The Breast Interest Group of Southern Africa is concerned about the hype that has arisen around the recent
publication of Angelina Jolie’s risk reduction mastectomy. We wish to put on record:

• The so-called breast cancer (BRCA) genes 1 and 2 are present in all human beings. When functioning
normally, these genes suppress formation of cancers.
• If the BRCA genes malfunction due to changes called mutations, women have a very high (up to 90%) chance
of suffering breast cancer during their life-times. In women, next to breast cancer, ovarian cancer is a
significant risk. In men, disease-causing mutations of these genes leads to an increased risk of cancer, but in
contrast to women, the pattern of cancers is not well defined: Early and aggressive prostate cancers, colon,
breast, pancreatic cancer and still other cancers have been described.
• Concerned women with a family history of breast cancer and/or ovarian cancer should have their history
assessed by a medical practitioner with a special interest in breast health issues, e.g. a human geneticist or a
surgeon with a specific interest in breast health and be counseled how to manage the risk.
• Testing for BRCA gene abnormalities is reserved for patients properly counseled and at significant chance of
being carriers of a disease-causing mutation.
• Counseling and testing are available in major private and public sector academic centers such as Tygerberg
and Groote Schuur Hospitals in the Western Cape, Helen Joseph and Baragwanath Hospitals in Gauteng and
Albert Luthuli Hospital in Kwa-Zulu Natal.

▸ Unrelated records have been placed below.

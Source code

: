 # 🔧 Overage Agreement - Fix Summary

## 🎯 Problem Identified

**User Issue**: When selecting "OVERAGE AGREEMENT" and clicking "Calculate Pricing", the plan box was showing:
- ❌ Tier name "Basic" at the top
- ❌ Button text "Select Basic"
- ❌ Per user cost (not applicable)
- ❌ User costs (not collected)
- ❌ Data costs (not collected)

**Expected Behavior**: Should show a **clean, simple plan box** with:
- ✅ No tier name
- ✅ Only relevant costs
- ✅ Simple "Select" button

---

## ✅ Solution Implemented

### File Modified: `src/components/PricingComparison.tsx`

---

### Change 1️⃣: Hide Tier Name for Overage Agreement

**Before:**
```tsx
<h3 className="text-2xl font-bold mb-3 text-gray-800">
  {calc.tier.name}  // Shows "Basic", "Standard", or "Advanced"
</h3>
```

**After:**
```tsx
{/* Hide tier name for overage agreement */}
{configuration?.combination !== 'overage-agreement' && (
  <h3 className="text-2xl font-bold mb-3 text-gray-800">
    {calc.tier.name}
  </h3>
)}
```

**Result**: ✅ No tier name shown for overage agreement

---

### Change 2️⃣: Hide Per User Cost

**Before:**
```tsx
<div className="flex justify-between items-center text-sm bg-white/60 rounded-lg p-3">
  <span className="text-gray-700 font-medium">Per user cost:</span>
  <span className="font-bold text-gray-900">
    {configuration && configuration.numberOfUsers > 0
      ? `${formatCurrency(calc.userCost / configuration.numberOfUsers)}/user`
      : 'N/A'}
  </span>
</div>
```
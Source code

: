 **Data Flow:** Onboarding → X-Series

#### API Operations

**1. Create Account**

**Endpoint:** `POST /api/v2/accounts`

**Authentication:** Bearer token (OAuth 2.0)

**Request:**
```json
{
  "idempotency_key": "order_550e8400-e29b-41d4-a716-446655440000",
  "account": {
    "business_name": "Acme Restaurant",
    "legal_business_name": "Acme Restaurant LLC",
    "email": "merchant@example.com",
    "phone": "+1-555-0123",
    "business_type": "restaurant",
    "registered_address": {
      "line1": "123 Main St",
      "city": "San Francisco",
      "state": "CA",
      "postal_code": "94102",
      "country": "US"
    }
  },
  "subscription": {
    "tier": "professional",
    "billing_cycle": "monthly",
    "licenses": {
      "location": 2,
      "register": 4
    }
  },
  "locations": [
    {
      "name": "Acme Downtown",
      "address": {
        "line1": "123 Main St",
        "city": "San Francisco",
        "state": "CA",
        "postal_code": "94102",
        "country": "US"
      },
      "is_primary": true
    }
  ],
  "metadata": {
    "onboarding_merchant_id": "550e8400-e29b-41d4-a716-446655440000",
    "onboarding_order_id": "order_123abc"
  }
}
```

Appropriate testing for common BRCA mutations costs about R
1500 and is funded by medical aids and the public sector; more extensive testing for rare BRCA mutations can
cost up to about R 13000, and is funded in the public sector but not by all medical aids.
• For women being found to be carriers of a disease-causing BRCA mutation, risk-reduction mastectomy will be
considered as one of the management options. Risk-reduction mastectomy with immediate reconstruction is
funded with very few exceptions by the public system as well as by medical aids. We regard this as a wise
employment of public as well as private funds, as the treatment of cancer is traumatic to patients, extremely
costly and its prevention by comparison, cheap.
• As disease-causing BRCA mutations are relatively rare (less than one in a hundred women will carry such a
mutation), BRCA associated breast cancer is relatively rare (about only one in 20 breast cancers is BRCA
related) and counseling, risk management and risk-reduction surgery must be the preserve of specialized
• As testing is not yet available for disease-causing mutations in genes other than BRCA, a negative BRCA test
does not exclude the presence of a genetic cause for breast cancer. Breast cancer risk management then
becomes a matter of clinical experience and expert counseling of the individual patient.
Professor Justus Apffelstaedt, Chairman of the Breast Interest Group of Southern Africa.